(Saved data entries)

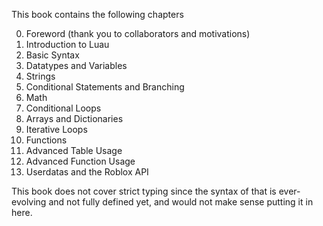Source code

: This book contains the following chapters

0. Foreword (thank you to collaborators and motivations)
1. Introduction to Luau
2. Basic Syntax
3. Datatypes and Variables
4. Strings
5. Conditional Statements and Branching
6. Math
7. Conditional Loops
8. Arrays and Dictionaries
9. Iterative Loops
10. Functions
11. Advanced Table Usage
12. Advanced Function Usage
13. Userdatas and the Roblox API

This book does not cover strict typing since the syntax of that is ever-evolving and not fully defined yet, and would not make sense putting it in here.
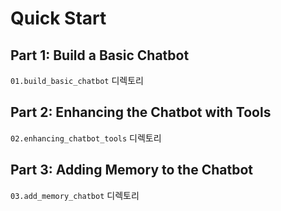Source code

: # Quick Start

## Part 1: Build a Basic Chatbot

`01.build_basic_chatbot` 디렉토리

## Part 2: Enhancing the Chatbot with Tools

`02.enhancing_chatbot_tools` 디렉토리

## Part 3: Adding Memory to the Chatbot

`03.add_memory_chatbot` 디렉토리
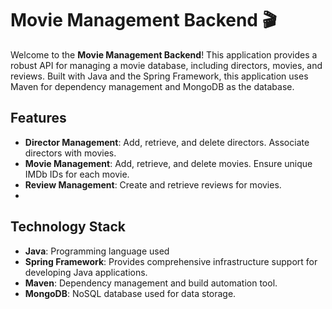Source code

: # Movie Management Backend 🎬

Welcome to the **Movie Management Backend**! This application provides a robust API for managing a movie database, 
including directors, movies, and reviews. Built with Java and the Spring Framework, this application uses Maven for 
dependency management and MongoDB as the database.

## Features

- **Director Management**: Add, retrieve, and delete directors. Associate directors with movies.
- **Movie Management**: Add, retrieve, and delete movies. Ensure unique IMDb IDs for each movie.
- **Review Management**: Create and retrieve reviews for movies.
- 
## Technology Stack

- **Java**: Programming language used
- **Spring Framework**: Provides comprehensive infrastructure support for developing Java applications.
- **Maven**: Dependency management and build automation tool.
- **MongoDB**: NoSQL database used for data storage.
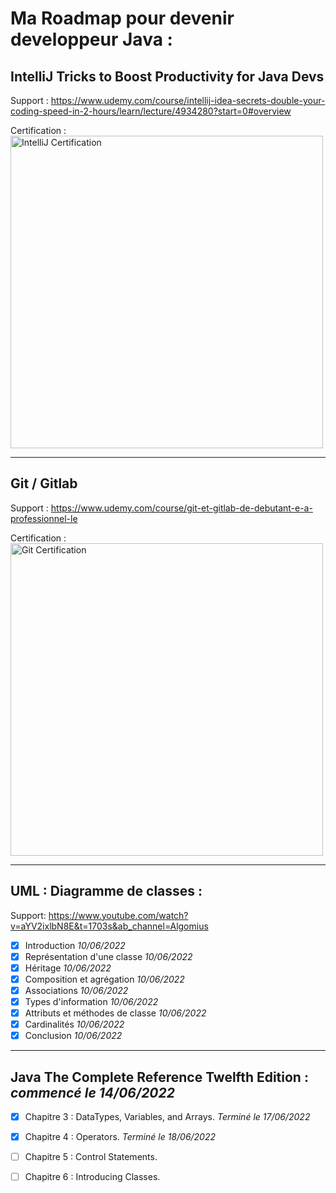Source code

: 

# Ma Roadmap pour devenir developpeur Java :
## IntelliJ Tricks to Boost Productivity for Java Devs
Support : https://www.udemy.com/course/intellij-idea-secrets-double-your-coding-speed-in-2-hours/learn/lecture/4934280?start=0#overview

Certification : </br>
<img src="https://zupimages.net/up/22/23/e4i6.jpg"
     alt="IntelliJ Certification"
     style=" width:500px; ratio:1;" />

---

## Git / Gitlab
Support : https://www.udemy.com/course/git-et-gitlab-de-debutant-e-a-professionnel-le

Certification : </br>
<img src="https://zupimages.net/up/22/23/qmkn.jpg"
     alt="Git Certification"
     style=" width:500px; ratio:1;" />

---

## UML : Diagramme de classes :
 Support: https://www.youtube.com/watch?v=aYV2ixlbN8E&t=1703s&ab_channel=Algomius
 
 - [X] Introduction _10/06/2022_
 - [X] Représentation d'une classe  _10/06/2022_
 - [X] Héritage  _10/06/2022_
 - [X] Composition et agrégation  _10/06/2022_
 - [X] Associations  _10/06/2022_
 - [X] Types d'information  _10/06/2022_
 - [X] Attributs et méthodes de classe  _10/06/2022_
 - [X] Cardinalités  _10/06/2022_
 - [X] Conclusion  _10/06/2022_
 
 ---

## Java The Complete Reference Twelfth Edition : _commencé le 14/06/2022_
- [X] Chapitre 3 : DataTypes, Variables, and Arrays.  _Terminé le 17/06/2022_
- [X] Chapitre 4 : Operators. _Terminé le 18/06/2022_
- [ ] Chapitre 5 : Control Statements.
- [ ] Chapitre 6 : Introducing Classes.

[Problem]:
Exactly as written above, print every record, and keep the pictures out.

[Result of this exercise]:
Source code

: This book contains the following chapters

0. Foreword (thank you to collaborators and motivations)
1. Introduction to Luau
2. Basic Syntax
3. Datatypes and Variables
4. Strings
5. Conditional Statements and Branching
6. Math
7. Conditional Loops
8. Arrays and Dictionaries
9. Iterative Loops
10. Functions
11. Advanced Table Usage
12. Advanced Function Usage
13. Userdatas and the Roblox API

This book does not cover strict typing since the syntax of that is ever-evolving and not fully defined yet, and would not make sense putting it in here.
Source code

: # Quick Start

## Part 1: Build a Basic Chatbot

`01.build_basic_chatbot` 디렉토리

## Part 2: Enhancing the Chatbot with Tools

`02.enhancing_chatbot_tools` 디렉토리

## Part 3: Adding Memory to the Chatbot

`03.add_memory_chatbot` 디렉토리
Source code

: # Movie Management Backend 🎬

Welcome to the **Movie Management Backend**! This application provides a robust API for managing a movie database, 
including directors, movies, and reviews. Built with Java and the Spring Framework, this application uses Maven for 
dependency management and MongoDB as the database.

## Features

- **Director Management**: Add, retrieve, and delete directors. Associate directors with movies.
- **Movie Management**: Add, retrieve, and delete movies. Ensure unique IMDb IDs for each movie.
- **Review Management**: Create and retrieve reviews for movies.
- 
## Technology Stack

- **Java**: Programming language used
- **Spring Framework**: Provides comprehensive infrastructure support for developing Java applications.
- **Maven**: Dependency management and build automation tool.
- **MongoDB**: NoSQL database used for data storage.
Source code

: 

# Ma Roadmap pour devenir developpeur Java :
## IntelliJ Tricks to Boost Productivity for Java Devs
Support : https://www.udemy.com/course/intellij-idea-secrets-double-your-coding-speed-in-2-hours/learn/lecture/4934280?start=0#overview

Certification : </br>
<img src="https://zupimages.net/up/22/23/e4i6.jpg"
     alt="IntelliJ Certification"
     style=" width:500px; ratio:1;" />

---

## Git / Gitlab
Support : https://www.udemy.com/course/git-et-gitlab-de-debutant-e-a-professionnel-le

Certification : </br>
<img src="https://zupimages.net/up/22/23/qmkn.jpg"
     alt="Git Certification"
     style=" width:500px; ratio:1;" />

---

## UML : Diagramme de classes :
 Support: https://www.youtube.com/watch?v=aYV2ixlbN8E&t=1703s&ab_channel=Algomius
 
 - [X] Introduction _10/06/2022_
 - [X] Représentation d'une classe  _10/06/2022_
 - [X] Héritage  _10/06/2022_
 - [X] Composition et agrégation  _10/06/2022_
 - [X] Associations  _10/06/2022_
 - [X] Types d'information  _10/06/2022_
 - [X] Attributs et méthodes de classe  _10/06/2022_
 - [X] Cardinalités  _10/06/2022_
 - [X] Conclusion  _10/06/2022_
 
 ---

## Java The Complete Reference Twelfth Edition : _commencé le 14/06/2022_
- [X] Chapitre 3 : DataTypes, Variables, and Arrays.  _Terminé le 17/06/2022_
- [X] Chapitre 4 : Operators. _Terminé le 18/06/2022_
- [ ] Chapitre 5 : Control Statements.
- [ ] Chapitre 6 : Introducing Classes.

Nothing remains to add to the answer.